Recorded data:
------------------------------------------------

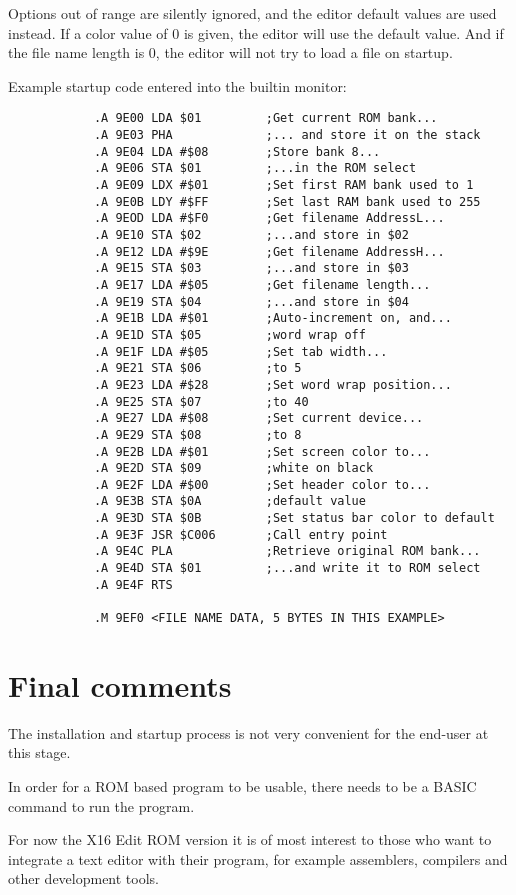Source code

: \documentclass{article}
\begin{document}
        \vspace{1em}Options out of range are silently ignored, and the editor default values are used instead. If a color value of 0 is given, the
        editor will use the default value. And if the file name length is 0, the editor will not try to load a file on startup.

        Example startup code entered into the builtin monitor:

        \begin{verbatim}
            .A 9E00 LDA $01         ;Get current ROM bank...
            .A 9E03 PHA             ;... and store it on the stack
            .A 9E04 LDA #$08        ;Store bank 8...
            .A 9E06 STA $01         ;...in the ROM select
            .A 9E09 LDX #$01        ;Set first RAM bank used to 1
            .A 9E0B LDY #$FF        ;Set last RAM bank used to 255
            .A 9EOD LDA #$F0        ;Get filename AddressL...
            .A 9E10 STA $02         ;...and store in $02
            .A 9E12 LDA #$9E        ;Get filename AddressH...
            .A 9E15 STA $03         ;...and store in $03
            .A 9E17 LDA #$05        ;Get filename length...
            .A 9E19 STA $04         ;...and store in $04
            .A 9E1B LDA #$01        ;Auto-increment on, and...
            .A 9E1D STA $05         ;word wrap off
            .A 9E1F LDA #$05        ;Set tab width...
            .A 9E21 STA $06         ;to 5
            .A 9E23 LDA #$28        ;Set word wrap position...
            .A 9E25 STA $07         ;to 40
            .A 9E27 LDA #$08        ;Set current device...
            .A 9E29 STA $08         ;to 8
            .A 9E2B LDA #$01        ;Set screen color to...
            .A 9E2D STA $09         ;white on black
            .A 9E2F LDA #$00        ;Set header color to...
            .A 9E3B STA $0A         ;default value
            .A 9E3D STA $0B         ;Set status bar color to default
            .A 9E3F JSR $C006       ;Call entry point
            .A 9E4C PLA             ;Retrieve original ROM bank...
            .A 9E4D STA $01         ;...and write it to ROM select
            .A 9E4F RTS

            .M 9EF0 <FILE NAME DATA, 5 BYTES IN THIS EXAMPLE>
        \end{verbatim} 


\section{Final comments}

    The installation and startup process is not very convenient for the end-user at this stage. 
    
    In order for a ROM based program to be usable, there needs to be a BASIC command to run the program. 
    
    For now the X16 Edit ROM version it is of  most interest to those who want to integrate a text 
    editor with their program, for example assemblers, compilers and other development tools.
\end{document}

------------------------------------------------

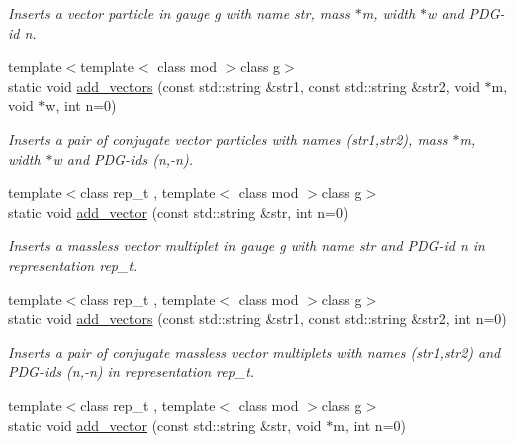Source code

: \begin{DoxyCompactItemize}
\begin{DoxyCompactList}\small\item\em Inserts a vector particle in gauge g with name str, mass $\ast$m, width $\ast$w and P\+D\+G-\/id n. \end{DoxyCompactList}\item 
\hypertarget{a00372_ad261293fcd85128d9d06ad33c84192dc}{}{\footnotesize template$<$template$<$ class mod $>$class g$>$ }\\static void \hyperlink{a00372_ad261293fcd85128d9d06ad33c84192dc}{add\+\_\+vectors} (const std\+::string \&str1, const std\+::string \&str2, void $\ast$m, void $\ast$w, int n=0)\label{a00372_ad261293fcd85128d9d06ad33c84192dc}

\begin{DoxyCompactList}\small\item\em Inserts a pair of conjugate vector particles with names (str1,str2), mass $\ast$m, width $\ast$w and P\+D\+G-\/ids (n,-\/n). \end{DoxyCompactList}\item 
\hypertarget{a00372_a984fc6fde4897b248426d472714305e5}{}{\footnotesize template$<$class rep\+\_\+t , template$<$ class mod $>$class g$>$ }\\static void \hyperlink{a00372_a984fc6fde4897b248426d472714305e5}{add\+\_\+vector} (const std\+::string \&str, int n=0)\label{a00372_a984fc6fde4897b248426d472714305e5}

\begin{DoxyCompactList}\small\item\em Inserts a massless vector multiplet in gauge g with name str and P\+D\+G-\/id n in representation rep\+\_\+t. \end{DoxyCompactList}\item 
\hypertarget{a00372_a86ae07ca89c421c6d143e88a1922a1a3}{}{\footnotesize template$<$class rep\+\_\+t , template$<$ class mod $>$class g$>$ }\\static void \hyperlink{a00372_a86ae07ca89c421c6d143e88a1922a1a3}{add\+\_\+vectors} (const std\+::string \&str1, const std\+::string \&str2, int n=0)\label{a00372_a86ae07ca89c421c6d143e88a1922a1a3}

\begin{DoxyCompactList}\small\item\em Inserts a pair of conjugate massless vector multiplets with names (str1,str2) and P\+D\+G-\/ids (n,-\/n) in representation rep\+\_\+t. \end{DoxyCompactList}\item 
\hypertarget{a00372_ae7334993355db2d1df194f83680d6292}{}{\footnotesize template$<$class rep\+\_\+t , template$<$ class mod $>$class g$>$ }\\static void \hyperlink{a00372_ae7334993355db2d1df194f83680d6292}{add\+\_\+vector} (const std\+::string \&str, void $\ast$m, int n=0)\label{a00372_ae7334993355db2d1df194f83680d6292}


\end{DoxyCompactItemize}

------------------------------------------------

Count each line above where the word "program" appears, and answer with nothing except that count.

Solution to the exercise:
2